Да, Флоренцию можно было не записывать, все равно ее невозможно забыть. Но Венеция, сегодняшний вечер... Валерия Константиновна начала писать и сразу же бросила — так не похоже было то, что она видела и чувствовала, на то, что она пыталась записать. Анечка ровно дышала. Она сказала: «Мне бы не захотелось здесь жить». Она выходит замуж, здесь это раз и навсегда. По меньшей мере так принято думать.

«Спокойной ночи», — сказала она Токарскому, его крепким рукам, его затылку, его умению говорить то, что она только собиралась сказать, его смеющимся глазам, от которых она переставала видеть и слышать. «Спокойной ночи», — сказала она тому, что он мог бы, если бы захотел, сделать с ее одиночеством, с ее неудачей.

27

Утром накрапывал дождь, и поехали не на гондолах, как предполагалось, а на катере, похожем на московские речные трамваи. В соборе святого Марка было темно, пустовато. Служба началась с шествия от главного входа к престолу. Народу становилось все больше. Английские туристы бродили по собору, как по ярмарке, громко разговаривая, рассматривая молящихся, подходя к престолу почти вплотную. Никто не обращал на них внимания. Гид говорил вполголоса. Анечка переводила.

— Хотите слушать? — одними губами спросил Токарский.

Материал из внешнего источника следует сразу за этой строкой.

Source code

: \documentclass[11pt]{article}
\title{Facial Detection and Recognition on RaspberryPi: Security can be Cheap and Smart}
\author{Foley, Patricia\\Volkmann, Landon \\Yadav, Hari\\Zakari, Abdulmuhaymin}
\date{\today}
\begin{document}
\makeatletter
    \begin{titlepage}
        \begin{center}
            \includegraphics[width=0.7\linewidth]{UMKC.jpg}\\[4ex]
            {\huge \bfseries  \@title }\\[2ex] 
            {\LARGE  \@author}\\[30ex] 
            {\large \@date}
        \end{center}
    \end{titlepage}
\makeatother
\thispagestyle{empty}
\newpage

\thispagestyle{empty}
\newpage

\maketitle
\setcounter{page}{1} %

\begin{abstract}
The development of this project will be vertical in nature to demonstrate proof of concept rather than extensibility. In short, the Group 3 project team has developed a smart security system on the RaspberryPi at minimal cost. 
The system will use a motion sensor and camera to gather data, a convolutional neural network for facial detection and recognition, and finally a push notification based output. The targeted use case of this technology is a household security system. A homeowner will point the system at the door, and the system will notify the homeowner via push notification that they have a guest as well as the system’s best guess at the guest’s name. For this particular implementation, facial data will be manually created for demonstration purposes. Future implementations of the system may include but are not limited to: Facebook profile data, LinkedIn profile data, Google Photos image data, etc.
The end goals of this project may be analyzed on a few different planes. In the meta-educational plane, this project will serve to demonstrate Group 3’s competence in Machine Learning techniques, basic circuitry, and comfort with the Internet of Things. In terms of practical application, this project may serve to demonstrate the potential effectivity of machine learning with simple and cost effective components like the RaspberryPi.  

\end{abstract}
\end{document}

Валерия Константиновна покачала головой.

— Скучно, и не о том, — сказал он, когда они вышли на площадь. — Лучше я расскажу вам. Хотите?

— Очень.

— Видите эти колонны, красные, серые, розовые, зеленые, пятнистые, с фигурами и без фигур? Их натащили сюда пираты. Это была пиратская республика, нечто вроде Запорожской Сечи. Здесь почти все награблено, и эти лошади на фронтоне, без сомнения, тоже. Кстати, вы когда-нибудь видели лошадей на соборе?

— Нет.

— Я тоже. А вот пираты притащили и поставили. Колонны тоже поставили. Если не кучей, так почти рядом — конечно, потому, что их было много. Казалось бы, непреднамеренность, случайность, полное отсутствие расчета. А на круг получилось единственное здание в мире, потому что все это черт знает каким образом соединилось. По-моему, это и есть самое главное в архитектуре. А теперь идите сюда. — Он взял Валерию Константиновну за руку. — Посмотрите на собор одним взглядом, ни на что в отдельности, а на все сразу. Какая розовость вокруг этого огромного стеклянного полукруга над входом! Пол проваливается, как сообщил нам гид, и это, конечно, грустно. Но скоро здесь все провалится. Венеция стоит на сваях, сваи раскачиваются над волной от катеров, пароходов и роскошных яхт, в которых катаются герои Феллини. О четырехтактном двигателе дизеля пираты древности не имели понятия. Интересно?

— Да.

— Теперь идите сюда. Посмотрите на это странное здание. Здорово, да? — спросил Токарский с таким лицом, как будто он, и никто другой, построил Палаццо дожей. — Взгляните на него вверх ногами. Для этого не нужно самому переворачиваться. Переверните его в воображении. Оно архитектурно задумано и выполнено только от земли до середины, один ряд колонн над другим. Выше — сплошная коробка с огромными редкими окнами, которая была бы отличным фундаментом, потому что она тяжела и массивна. Но она почему-то не давит эти колонны и даже, наоборот, придает им изящество. Это, конечно, чудо. А вот та пара колонн нарочно отмечена для туристов. Здесь вешали. Интересно?

— Очень.

После обеда пошли покупать подарки. Это было труднее, чем в других городах, потому что за каждым углом открывались каналы с мраморными лестницами дымного цвета и маленькими мостами.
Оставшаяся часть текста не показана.